As gate dielectrics are scaled to a few atomic layers and the channel doping is increased to mitigate short channel effects, high vertical electric fields cause considerable mobility degradation through surface-roughness scattering in silicon MOSFETs. This high-field mobility degradation is known to influence the harmonic distortion through higher order derivatives of the drain current. Failure to take these higher order derivatives into account can cause significant error in the predictive evaluation of linearity ( V IP 3) in MOSFETs. Electrical measurements are used to extract the 2nd order mobility degradation factor ( θ 2) from strained silicon MOSFETs fabricated on silicon germanium strain relaxed buffers with 15%, 20% and 25% germanium. Linearity and high-field mobility degradation are shown to be independent of strain in spite of atomic force microscopy measurements showing that the amplitude of the root-mean-square surface roughness increases with the germanium content. It is also shown that θ 2 is required for accurate modelling of linearity.

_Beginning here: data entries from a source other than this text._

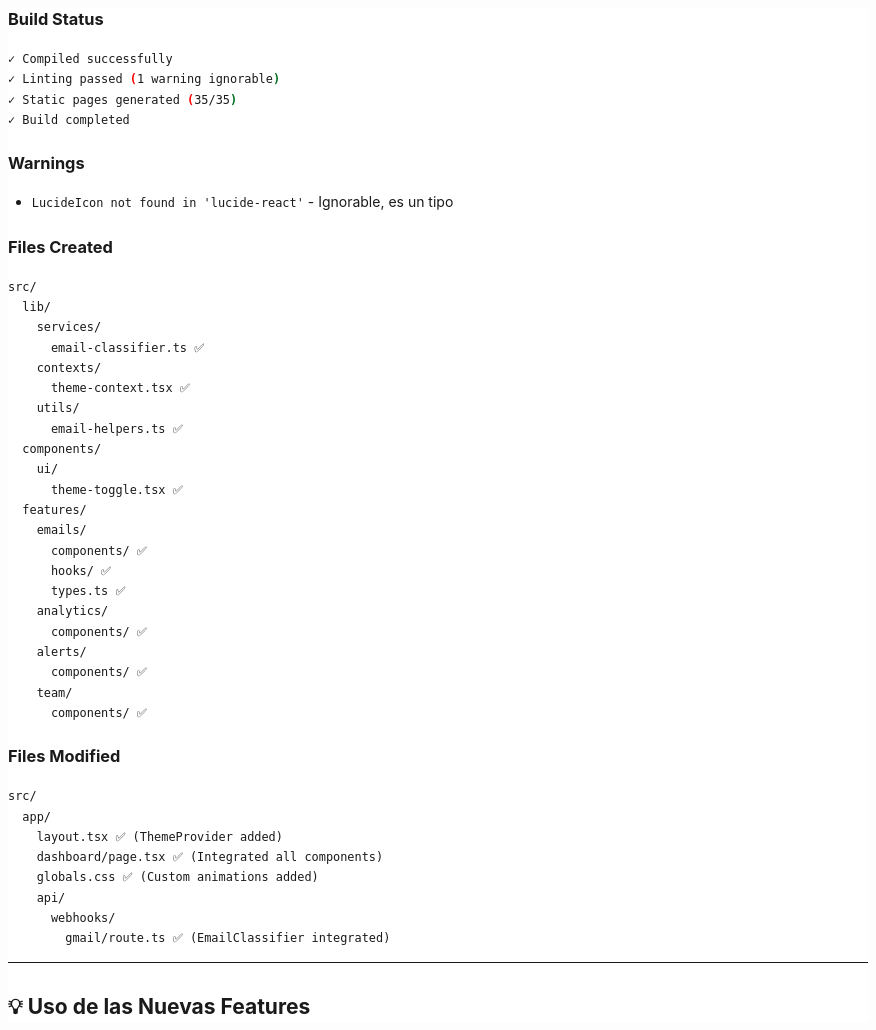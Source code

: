 ### Build Status
```bash
✓ Compiled successfully
✓ Linting passed (1 warning ignorable)
✓ Static pages generated (35/35)
✓ Build completed
```

### Warnings
- `LucideIcon not found in 'lucide-react'` - Ignorable, es un tipo

### Files Created
```
src/
  lib/
    services/
      email-classifier.ts ✅
    contexts/
      theme-context.tsx ✅
    utils/
      email-helpers.ts ✅
  components/
    ui/
      theme-toggle.tsx ✅
  features/
    emails/
      components/ ✅
      hooks/ ✅
      types.ts ✅
    analytics/
      components/ ✅
    alerts/
      components/ ✅
    team/
      components/ ✅
```

### Files Modified
```
src/
  app/
    layout.tsx ✅ (ThemeProvider added)
    dashboard/page.tsx ✅ (Integrated all components)
    globals.css ✅ (Custom animations added)
    api/
      webhooks/
        gmail/route.ts ✅ (EmailClassifier integrated)
```

---

## 💡 Uso de las Nuevas Features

The impact of oxide thickness on linearity is also investigated through θ 2. In this paper, an analytical relationship between θ 2 and the effective oxide thickness is developed and validated by electrical measurements on MOSFETs with different oxide thicknesses and θ 2 values from the literature. Using the extracted θ 2 values as inputs to analytical MOSFET models, a correlation between the oxide thickness and linearity is analyzed.